I'm neither a historian with expertise on II. World War Germany, neither the history of pharmacology, therefore, I can't be certain to a great extent whether the author's interpretation of a part of the archives are impeccable. Nevertheless, I applaud the effort taken because of the fresh perspective it provides. Even though the book's focus seems more tilted towards Hitler's addiction to and abuse of drugs, his relationship with his personal physician that gave all these drugs, and how this extraordinary situation made his already delusional state even worse, resulting in the suffering of millions of innocent people, I still wish the book gave more information about the usage of drugs in the army.
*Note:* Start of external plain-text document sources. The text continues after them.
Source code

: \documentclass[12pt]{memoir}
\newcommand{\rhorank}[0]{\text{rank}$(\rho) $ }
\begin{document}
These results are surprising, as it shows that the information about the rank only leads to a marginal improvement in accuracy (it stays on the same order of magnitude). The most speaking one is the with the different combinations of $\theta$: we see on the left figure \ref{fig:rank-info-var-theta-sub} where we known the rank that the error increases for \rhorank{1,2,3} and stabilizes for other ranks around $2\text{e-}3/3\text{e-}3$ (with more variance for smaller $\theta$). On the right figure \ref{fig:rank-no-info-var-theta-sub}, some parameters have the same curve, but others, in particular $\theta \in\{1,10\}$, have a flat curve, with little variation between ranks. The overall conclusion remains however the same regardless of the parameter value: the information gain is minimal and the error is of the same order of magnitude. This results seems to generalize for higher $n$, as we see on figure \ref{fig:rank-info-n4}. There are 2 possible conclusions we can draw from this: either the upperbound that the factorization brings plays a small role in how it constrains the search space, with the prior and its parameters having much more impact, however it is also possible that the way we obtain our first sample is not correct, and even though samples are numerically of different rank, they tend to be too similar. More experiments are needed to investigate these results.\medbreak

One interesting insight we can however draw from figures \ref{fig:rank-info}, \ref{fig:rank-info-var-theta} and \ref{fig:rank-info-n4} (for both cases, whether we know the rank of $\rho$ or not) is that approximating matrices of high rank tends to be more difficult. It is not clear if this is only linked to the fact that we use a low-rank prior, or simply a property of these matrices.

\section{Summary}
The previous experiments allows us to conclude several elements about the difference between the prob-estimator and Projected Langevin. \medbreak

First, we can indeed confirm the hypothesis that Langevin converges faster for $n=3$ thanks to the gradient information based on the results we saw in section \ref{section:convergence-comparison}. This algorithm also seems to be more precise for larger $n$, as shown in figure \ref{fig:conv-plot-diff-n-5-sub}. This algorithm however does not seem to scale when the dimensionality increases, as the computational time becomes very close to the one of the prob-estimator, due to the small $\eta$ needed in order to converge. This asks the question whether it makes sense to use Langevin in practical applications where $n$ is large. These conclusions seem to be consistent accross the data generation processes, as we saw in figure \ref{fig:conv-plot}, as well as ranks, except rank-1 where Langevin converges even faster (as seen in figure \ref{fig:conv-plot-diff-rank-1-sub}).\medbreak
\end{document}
There are of course striking example, for example the desperate final attempts of German navy, to use such powerful drugs so carelessly and unscientifically, leading to some soldiers not being able to sleep for four days! But I think there are other parts of the archive to be covered from this perspective in order to enhance our understanding.

If you're interested how human mind is affected by drugs that modify the biological mechanisms taking place in the brain, how mind state altering chemicals can be put to weird and evil uses, what crazy side effects can occur, and how blind political and delusional ambition can take knowledge and use it in an ignorant way to cause a lot of suffering, you'll find many of your questions answered in this book. And even though it's a non-fiction, it'll feel more like a page-turner thriller; another achievement by the author.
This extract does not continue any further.